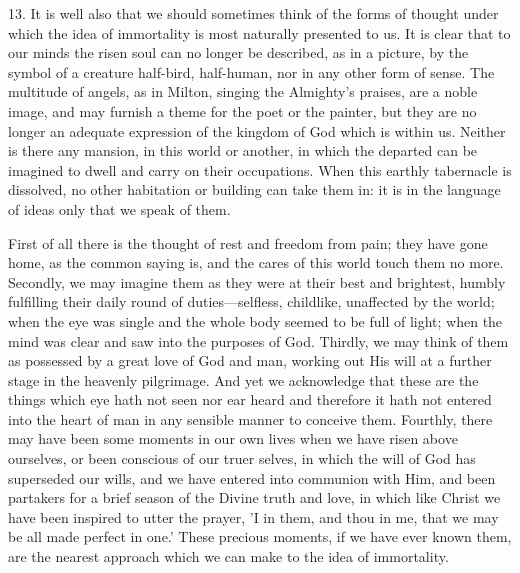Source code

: \documentclass[11pt,letter]{article}
\begin{document}
\par  13. It is well also that we should sometimes think of the forms of thought under which the idea of immortality is most naturally presented to us. It is clear that to our minds the risen soul can no longer be described, as in a picture, by the symbol of a creature half-bird, half-human, nor in any other form of sense. The multitude of angels, as in Milton, singing the Almighty's praises, are a noble image, and may furnish a theme for the poet or the painter, but they are no longer an adequate expression of the kingdom of God which is within us. Neither is there any mansion, in this world or another, in which the departed can be imagined to dwell and carry on their occupations. When this earthly tabernacle is dissolved, no other habitation or building can take them in: it is in the language of ideas only that we speak of them.

\par  First of all there is the thought of rest and freedom from pain; they have gone home, as the common saying is, and the cares of this world touch them no more. Secondly, we may imagine them as they were at their best and brightest, humbly fulfilling their daily round of duties—selfless, childlike, unaffected by the world; when the eye was single and the whole body seemed to be full of light; when the mind was clear and saw into the purposes of God. Thirdly, we may think of them as possessed by a great love of God and man, working out His will at a further stage in the heavenly pilgrimage. And yet we acknowledge that these are the things which eye hath not seen nor ear heard and therefore it hath not entered into the heart of man in any sensible manner to conceive them. Fourthly, there may have been some moments in our own lives when we have risen above ourselves, or been conscious of our truer selves, in which the will of God has superseded our wills, and we have entered into communion with Him, and been partakers for a brief season of the Divine truth and love, in which like Christ we have been inspired to utter the prayer, 'I in them, and thou in me, that we may be all made perfect in one.' These precious moments, if we have ever known them, are the nearest approach which we can make to the idea of immortality.
\end{document}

■ ■ ■

§ Directions for this task
Pictures are to be left out while the lines from the beginning of the records through the line with "speak of them." are copied word for word.

§ Response
Source code

: \documentclass[11pt,letter]{article}
\begin{document}
\par  13. It is well also that we should sometimes think of the forms of thought under which the idea of immortality is most naturally presented to us. It is clear that to our minds the risen soul can no longer be described, as in a picture, by the symbol of a creature half-bird, half-human, nor in any other form of sense. The multitude of angels, as in Milton, singing the Almighty's praises, are a noble image, and may furnish a theme for the poet or the painter, but they are no longer an adequate expression of the kingdom of God which is within us. Neither is there any mansion, in this world or another, in which the departed can be imagined to dwell and carry on their occupations. When this earthly tabernacle is dissolved, no other habitation or building can take them in: it is in the language of ideas only that we speak of them.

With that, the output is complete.